Petrillo has a condition called cerebral palsy (CP) and at age 62 it has started to slow her down in spite of her tenacity.
“There’s a lot of fear for me being in the age group I am,” Petrillo said.
Petrillo has never been a fearful person before–she is always very put together in appearance, with a polished makeup look every day to complement her thought out outfits, to match her unequally unfazed interior, ready to adapt to any challenge. But thinking about how her mobility could continually decline has struck a “level 10” anxiety in her recently. Especially as doctors also do not know how much her pain and leg weakness will worsen. Petrillo said “nobody has answers” to what her very independent life could look like even two years from now. For her, the fear is of the unknown future.

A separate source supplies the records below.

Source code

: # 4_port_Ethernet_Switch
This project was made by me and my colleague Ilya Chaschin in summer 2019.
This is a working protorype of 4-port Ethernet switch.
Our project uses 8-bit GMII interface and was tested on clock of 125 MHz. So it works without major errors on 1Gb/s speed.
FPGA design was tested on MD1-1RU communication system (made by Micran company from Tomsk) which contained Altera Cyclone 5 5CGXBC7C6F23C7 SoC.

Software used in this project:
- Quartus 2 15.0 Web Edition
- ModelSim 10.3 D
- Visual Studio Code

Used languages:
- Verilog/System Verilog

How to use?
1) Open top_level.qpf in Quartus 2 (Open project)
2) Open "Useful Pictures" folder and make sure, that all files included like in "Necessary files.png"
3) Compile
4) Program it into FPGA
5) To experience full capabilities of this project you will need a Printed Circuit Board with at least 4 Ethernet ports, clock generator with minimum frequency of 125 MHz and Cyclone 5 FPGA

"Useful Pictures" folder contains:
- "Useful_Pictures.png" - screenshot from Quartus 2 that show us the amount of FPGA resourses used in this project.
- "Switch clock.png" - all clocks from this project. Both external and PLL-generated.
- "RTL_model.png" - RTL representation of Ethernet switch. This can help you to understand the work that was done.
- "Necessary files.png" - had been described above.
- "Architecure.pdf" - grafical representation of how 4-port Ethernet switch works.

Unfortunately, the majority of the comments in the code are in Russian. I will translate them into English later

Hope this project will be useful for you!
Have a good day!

This is a common fear for adults with CP.
WHAT IS CEREBRAL PALSY?
CP affects about 18 million people worldwide with about one million cases in the United States, the Cerebral Palsy Alliance reported. It is the most common lifelong physical disability in the world.
Despite its prevalence, there is a definite lack of funding for research. For example, Lily Collison reported in her book “Spastic Diplegia Bilateral Cerebral Palsy,” that Down Syndrome received $72 million for research from the National Institute of Health (NIH) in 2020, whereas CP, which is three times as common as Down Syndrome, only received $24 million from the NIH in the same year. In spite of that, the U.S. is still a global leader in medical research about CP.

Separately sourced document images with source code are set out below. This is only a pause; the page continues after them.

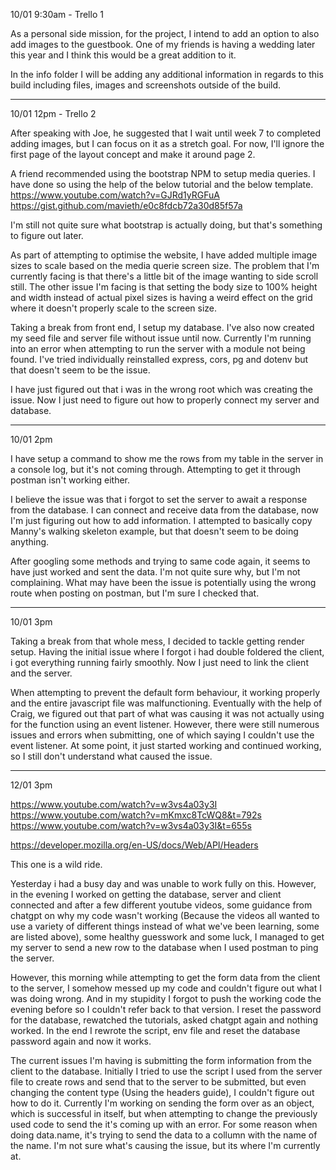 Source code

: 10/01 9:30am - Trello 1

As a personal side mission, for the project, I intend to add an option to also add images to the guestbook. One of my friends is having a wedding later this year and I think this would be a great addition to it.

In the info folder I will be adding any additional information in regards to this build including files, images and screenshots outside of the build.

---

10/01 12pm - Trello 2

After speaking with Joe, he suggested that I wait until week 7 to completed adding images, but I can focus on it as a stretch goal. For now, I'll ignore the first page of the layout concept and make it around page 2.

A friend recommended using the bootstrap NPM to setup media queries. I have done so using the help of the below tutorial and the below template.
https://www.youtube.com/watch?v=GJRd1yRGFuA
https://gist.github.com/mavieth/e0c8fdcb72a30d85f57a

I'm still not quite sure what bootstrap is actually doing, but that's something to figure out later.

As part of attempting to optimise the website, I have added multiple image sizes to scale based on the media querie screen size. The problem that I'm currently facing is that there's a little bit of the image wanting to side scroll still. The other issue I'm facing is that setting the body size to 100% height and width instead of actual pixel sizes is having a weird effect on the grid where it doesn't properly scale to the screen size.

Taking a break from front end, I setup my database. I've also now created my seed file and server file without issue until now. Currently I'm running into an error when attempting to run the server with a module not being found. I've tried individually reinstalled express, cors, pg and dotenv but that doesn't seem to be the issue.

I have just figured out that i was in the wrong root which was creating the issue. Now I just need to figure out how to properly connect my server and database.

---

10/01 2pm

I have setup a command to show me the rows from my table in the server in a console log, but it's not coming through. Attempting to get it through postman isn't working either.

I believe the issue was that i forgot to set the server to await a response from the database. I can connect and receive data from the database, now I'm just figuring out how to add information. I attempted to basically copy Manny's walking skeleton example, but that doesn't seem to be doing anything.

After googling some methods and trying to same code again, it seems to have just worked and sent the data. I'm not quite sure why, but I'm not complaining. What may have been the issue is potentially using the wrong route when posting on postman, but I'm sure I checked that.

---

10/01 3pm

Taking a break from that whole mess, I decided to tackle getting render setup. Having the initial issue where I forgot i had double foldered the client, i got everything running fairly smoothly. Now I just need to link the client and the server.

When attempting to prevent the default form behaviour, it working properly and the entire javascript file was malfunctioning. Eventually with the help of Craig, we figured out that part of what was causing it was not actually using for the function using an event listener. However, there were still numerous issues and errors when submitting, one of which saying I couldn't use the event listener. At some point, it just started working and continued working, so I still don't understand what caused the issue.

---

12/01 3pm

https://www.youtube.com/watch?v=w3vs4a03y3I
https://www.youtube.com/watch?v=mKmxc8TcWQ8&t=792s
https://www.youtube.com/watch?v=w3vs4a03y3I&t=655s

https://developer.mozilla.org/en-US/docs/Web/API/Headers

This one is a wild ride.

Yesterday i had a busy day and was unable to work fully on this. However, in the evening I worked on getting the database, server and client connected and after a few different youtube videos, some guidance from chatgpt on why my code wasn't working (Because the videos all wanted to use a variety of different things instead of what we've been learning, some are listed above), some healthy guesswork and some luck, I managed to get my server to send a new row to the database when I used postman to ping the server.

However, this morning while attempting to get the form data from the client to the server, I somehow messed up my code and couldn't figure out what I was doing wrong. And in my stupidity I forgot to push the working code the evening before so I couldn't refer back to that version. I reset the password for the database, rewatched the tutorials, asked chatgpt again and nothing worked. In the end I rewrote the script, env file and reset the database password again and now it works.

The current issues I'm having is submitting the form information from the client to the database. Initially I tried to use the script I used from the server file to create rows and send that to the server to be submitted, but even changing the content type (Using the headers guide), I couldn't figure out how to do it. Currently I'm working on sending the form over as an object, which is successful in itself, but when attempting to change the previously used code to send the it's coming up with an error. For some reason when doing data.name, it's trying to send the data to a collumn with the name of the name. I'm not sure what's causing the issue, but its where I'm currently at.
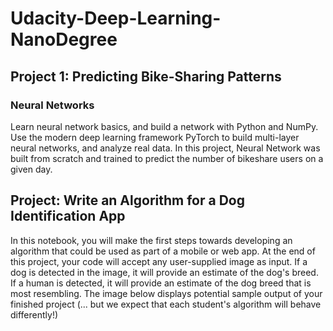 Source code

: # Udacity-Deep-Learning-NanoDegree
## Project 1: Predicting Bike-Sharing Patterns
### Neural Networks
Learn neural network basics, and build a network with Python and NumPy. Use the modern deep
learning framework PyTorch to build multi-layer neural networks, and analyze real data.
In this project, Neural Network was built from scratch and trained to predict the number of
bikeshare users on a given day.

## Project: Write an Algorithm for a Dog Identification App
In this notebook, you will make the first steps towards developing an algorithm that could be used as part of a mobile or web app. At the end of this project, your code will accept any user-supplied image as input. If a dog is detected in the image, it will provide an estimate of the dog's breed. If a human is detected, it will provide an estimate of the dog breed that is most resembling. The image below displays potential sample output of your finished project (... but we expect that each student's algorithm will behave differently!)
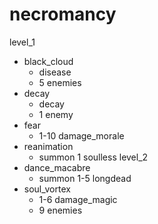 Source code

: # necromancy

level_1
* black_cloud
  * disease
  * 5 enemies
* decay
  * decay
  * 1 enemy
* fear
  * 1-10 damage_morale
* reanimation
  * summon 1 soulless
level_2
* dance_macabre
  * summon 1-5 longdead
* soul_vortex
  * 1-6 damage_magic
  * 9 enemies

Funding is not the only issue. There is also a lack of reliable information about how the condition changes with age. Research on CP continually centers primarily on children, even though the condition is lifelong. Because of this, the medical field remains largely ignorant and uneducated in how the condition can affect someone after they age out of specialized pediatric care. This means people like Petrillo are left anxious and uncertain.

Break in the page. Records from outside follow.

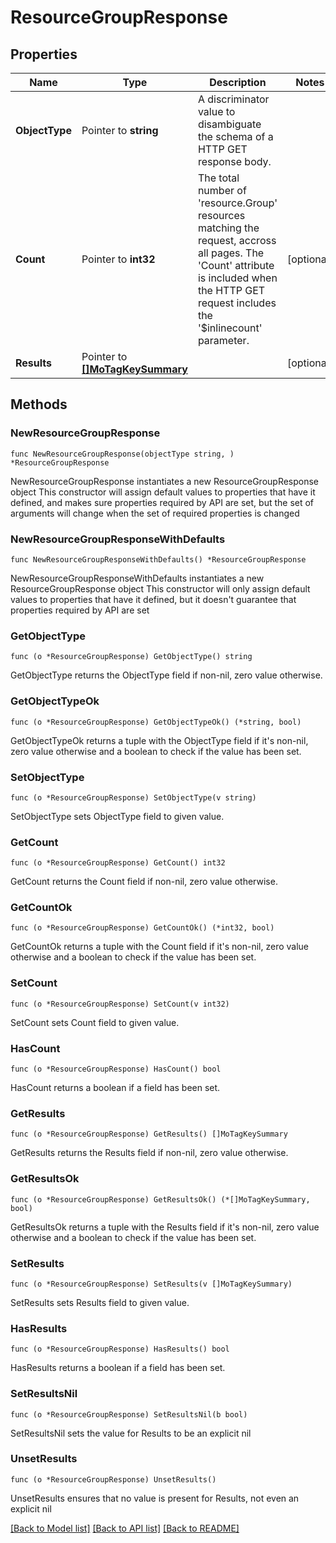 # ResourceGroupResponse

## Properties

Name | Type | Description | Notes
------------ | ------------- | ------------- | -------------
**ObjectType** | Pointer to **string** | A discriminator value to disambiguate the schema of a HTTP GET response body. | 
**Count** | Pointer to **int32** | The total number of &#39;resource.Group&#39; resources matching the request, accross all pages. The &#39;Count&#39; attribute is included when the HTTP GET request includes the &#39;$inlinecount&#39; parameter. | [optional] 
**Results** | Pointer to [**[]MoTagKeySummary**](MoTagKeySummary.md) |  | [optional] 

## Methods

### NewResourceGroupResponse

`func NewResourceGroupResponse(objectType string, ) *ResourceGroupResponse`

NewResourceGroupResponse instantiates a new ResourceGroupResponse object
This constructor will assign default values to properties that have it defined,
and makes sure properties required by API are set, but the set of arguments
will change when the set of required properties is changed

### NewResourceGroupResponseWithDefaults

`func NewResourceGroupResponseWithDefaults() *ResourceGroupResponse`

NewResourceGroupResponseWithDefaults instantiates a new ResourceGroupResponse object
This constructor will only assign default values to properties that have it defined,
but it doesn't guarantee that properties required by API are set

### GetObjectType

`func (o *ResourceGroupResponse) GetObjectType() string`

GetObjectType returns the ObjectType field if non-nil, zero value otherwise.

### GetObjectTypeOk

`func (o *ResourceGroupResponse) GetObjectTypeOk() (*string, bool)`

GetObjectTypeOk returns a tuple with the ObjectType field if it's non-nil, zero value otherwise
and a boolean to check if the value has been set.

### SetObjectType

`func (o *ResourceGroupResponse) SetObjectType(v string)`

SetObjectType sets ObjectType field to given value.


### GetCount

`func (o *ResourceGroupResponse) GetCount() int32`

GetCount returns the Count field if non-nil, zero value otherwise.

### GetCountOk

`func (o *ResourceGroupResponse) GetCountOk() (*int32, bool)`

GetCountOk returns a tuple with the Count field if it's non-nil, zero value otherwise
and a boolean to check if the value has been set.

### SetCount

`func (o *ResourceGroupResponse) SetCount(v int32)`

SetCount sets Count field to given value.

### HasCount

`func (o *ResourceGroupResponse) HasCount() bool`

HasCount returns a boolean if a field has been set.

### GetResults

`func (o *ResourceGroupResponse) GetResults() []MoTagKeySummary`

GetResults returns the Results field if non-nil, zero value otherwise.

### GetResultsOk

`func (o *ResourceGroupResponse) GetResultsOk() (*[]MoTagKeySummary, bool)`

GetResultsOk returns a tuple with the Results field if it's non-nil, zero value otherwise
and a boolean to check if the value has been set.

### SetResults

`func (o *ResourceGroupResponse) SetResults(v []MoTagKeySummary)`

SetResults sets Results field to given value.

### HasResults

`func (o *ResourceGroupResponse) HasResults() bool`

HasResults returns a boolean if a field has been set.

### SetResultsNil

`func (o *ResourceGroupResponse) SetResultsNil(b bool)`

 SetResultsNil sets the value for Results to be an explicit nil

### UnsetResults
`func (o *ResourceGroupResponse) UnsetResults()`

UnsetResults ensures that no value is present for Results, not even an explicit nil

[[Back to Model list]](../README.md#documentation-for-models) [[Back to API list]](../README.md#documentation-for-api-endpoints) [[Back to README]](../README.md)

“There's not a lot of data for adults in my category,” Petrillo said, referring to others who have CP and are ambulatory, or able to walk. “It's like, once you get to a certain point, they're like, okay, good luck for the rest of your life.”

Data supports Petrillo. A study published in The National Library of Medicine in 2015 reported that from 2001 to 2013 “children under 6 years received the largest proportion of research funds, while studies focusing on adults with CP received a relatively small amount of funding” from the NIH. The article said research about adults received only 4% of the funds, amounting to $8 million, which can fund about two to three studies across that whole 12-year span.
But what does it even mean to have cerebral palsy in the first place? That answer is different for each person that has it. And the exact cause of it is also unknown.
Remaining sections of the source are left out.